In Kwan & Scheinert’s Oscar-sweeping Everything Everywhere All at Once, there is different version of the universe for every choice people make. The protagonist moves between them, martial arts style. We can think of operating the ‘but for’ test as asking whether there can be a version of the universe which has the (harmful) ‘event’ and doesn’t have the (unlawful) ‘act’. If there is, the act didn’t cause the event. For referee Peyper, Brink prevents the try legally in at least one universe: therefore his illegal tackle didn’t prevent it.

But on this logic, taking the player out early was unnecessary as well as illegal. Most would say that makes the foul worse. But the ref seems to have been — relentlessly — applying ‘but for’ logic, not degree of fault.

However, when it comes to assessing whether one person’s act caused another’s harm, the analysis is laden with policy and moral considerations. There is more to it than ‘but for’.

For example, in Hayes v Minister for Finance the trial court held that an accident was caused by the combined action of a reckless motorcyclist and Gardaí (police) in pursuit. Although it was conceded that Gardaí had a duty of care to other road users, the Supreme Court disagreed with the finding that Gardaí shared some of the blame for the accident, both on the facts and on the policy ground that they must be permitted to use their discretion enforcing road safety.
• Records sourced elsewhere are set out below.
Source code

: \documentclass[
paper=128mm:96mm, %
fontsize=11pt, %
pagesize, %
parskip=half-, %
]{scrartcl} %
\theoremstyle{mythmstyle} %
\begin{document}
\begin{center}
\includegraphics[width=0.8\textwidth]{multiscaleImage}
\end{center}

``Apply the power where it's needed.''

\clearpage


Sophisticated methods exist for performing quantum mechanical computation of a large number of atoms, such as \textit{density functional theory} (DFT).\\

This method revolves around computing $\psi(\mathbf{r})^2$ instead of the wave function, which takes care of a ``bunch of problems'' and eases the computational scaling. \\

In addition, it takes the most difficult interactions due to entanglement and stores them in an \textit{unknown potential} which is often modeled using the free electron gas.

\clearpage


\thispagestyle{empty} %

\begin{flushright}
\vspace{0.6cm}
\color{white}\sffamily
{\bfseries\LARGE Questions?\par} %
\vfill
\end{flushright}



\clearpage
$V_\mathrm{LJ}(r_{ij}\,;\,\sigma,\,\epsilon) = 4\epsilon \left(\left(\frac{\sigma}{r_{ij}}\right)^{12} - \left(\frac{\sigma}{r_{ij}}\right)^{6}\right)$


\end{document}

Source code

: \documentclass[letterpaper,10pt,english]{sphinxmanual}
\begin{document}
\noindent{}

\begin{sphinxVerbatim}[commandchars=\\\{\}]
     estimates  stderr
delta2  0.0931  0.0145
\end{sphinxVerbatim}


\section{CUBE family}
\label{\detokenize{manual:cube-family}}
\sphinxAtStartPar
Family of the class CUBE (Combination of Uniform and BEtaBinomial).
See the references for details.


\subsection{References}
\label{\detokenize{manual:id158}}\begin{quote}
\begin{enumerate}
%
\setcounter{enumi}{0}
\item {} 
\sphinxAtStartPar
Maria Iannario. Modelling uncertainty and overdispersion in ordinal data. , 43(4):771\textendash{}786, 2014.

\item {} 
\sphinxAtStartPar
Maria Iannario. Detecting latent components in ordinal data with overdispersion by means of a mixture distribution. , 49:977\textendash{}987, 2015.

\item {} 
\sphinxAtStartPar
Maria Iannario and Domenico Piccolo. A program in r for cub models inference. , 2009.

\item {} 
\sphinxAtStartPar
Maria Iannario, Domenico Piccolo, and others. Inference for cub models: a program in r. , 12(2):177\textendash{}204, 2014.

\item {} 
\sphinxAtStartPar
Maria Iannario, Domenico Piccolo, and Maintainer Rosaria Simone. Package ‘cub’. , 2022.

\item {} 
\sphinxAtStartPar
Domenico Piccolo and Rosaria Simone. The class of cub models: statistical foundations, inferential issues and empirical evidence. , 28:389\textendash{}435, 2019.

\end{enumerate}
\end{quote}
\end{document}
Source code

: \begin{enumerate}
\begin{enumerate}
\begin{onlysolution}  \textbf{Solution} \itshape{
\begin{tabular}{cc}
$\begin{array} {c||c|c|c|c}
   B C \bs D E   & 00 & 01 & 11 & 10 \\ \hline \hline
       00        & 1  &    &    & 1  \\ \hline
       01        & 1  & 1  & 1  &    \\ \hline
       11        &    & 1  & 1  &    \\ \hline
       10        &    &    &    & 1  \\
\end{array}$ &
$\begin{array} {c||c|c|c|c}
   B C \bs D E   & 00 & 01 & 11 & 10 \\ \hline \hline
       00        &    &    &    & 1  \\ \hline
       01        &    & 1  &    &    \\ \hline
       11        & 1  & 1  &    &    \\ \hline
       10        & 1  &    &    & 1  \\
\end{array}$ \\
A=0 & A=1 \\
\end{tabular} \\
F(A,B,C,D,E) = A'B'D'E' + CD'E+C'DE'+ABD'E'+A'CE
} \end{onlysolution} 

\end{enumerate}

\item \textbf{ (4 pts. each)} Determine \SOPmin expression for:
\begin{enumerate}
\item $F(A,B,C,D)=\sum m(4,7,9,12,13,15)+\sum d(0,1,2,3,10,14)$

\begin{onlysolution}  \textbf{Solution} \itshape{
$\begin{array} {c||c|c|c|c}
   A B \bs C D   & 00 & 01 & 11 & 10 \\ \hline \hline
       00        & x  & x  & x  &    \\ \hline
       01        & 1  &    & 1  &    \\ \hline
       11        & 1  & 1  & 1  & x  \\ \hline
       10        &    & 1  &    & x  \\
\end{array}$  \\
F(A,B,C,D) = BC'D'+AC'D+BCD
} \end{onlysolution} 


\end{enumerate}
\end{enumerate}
Causation can be difficult to establish when a worker claims that an illness was caused by workplace conditions. English courts have adopted a menu of tests in these cases: (a) ‘but for,’ (b) material contribution (one of several causes that makes more than a de minimis contribution to the harm, as in Bonnington Castings Ltd v Wardlaw [1956] AC 613), or (c) increasing the risk of harm (McGhee v National Coal Board [1973] 1 WLR 1 (HL), distinguished in Best v Welcome Foundation Ltd [1993] IR 421, 488-89, (SC O’Flaherty J); Fairchild v Glenhaven Funeral Services Ltd.) Heneghan v Manchester Dry Docks Ltd

In Superquinn Ltd v Bray Urban District Council [1998] IEHC 28, Laffoy J said that a crucial question was whether lack of proper maintenance was a ‘material element and a substantial factor’ in causing a dam at Powerscourt to fail, with the result that the River Dargle flooded a supermarket in Bray. That seems a lower bar than ‘but for’.

In Kuwait Airways Corp v Iraq Airways Co the Iraqi government took 10 of the plaintiff’s airplanes during the 1990 invasion of Kuwait and gave them to the defendant, from whom the plaintiff sought damages. The trial court accepted the defendant’s argument that, had it not taken the aircraft when offered them by the Iraqi government, another Iraqi government agency would have, and so its interference with them was not the ‘but for’ cause of the plaintiff’s loss. A majority of the House of Lords held that the plaintiff did not have to satisfy a ‘but for’ test. Lord Nicholls made no bones that in dispensing with the ‘but for’ test ‘the court is primarily making a value judgment on responsibility,’ having regard the purpose that the tort in question seeks to achieve. Lord Hoffman said that, while there must be some causal link, there is no uniform standard of causation: it varies depending on the basis and purpose of liability.

‘Concurrent’ delay to construction projects is another area where this arises. It’s sometimes said that if two events have a (more or less) equal delay impact, neither of them ’caused’ the delay. But if the test is, for example, ‘material element and a substantial factor’ as in Superquinn, that might give a different result. Like in the URC quarter final.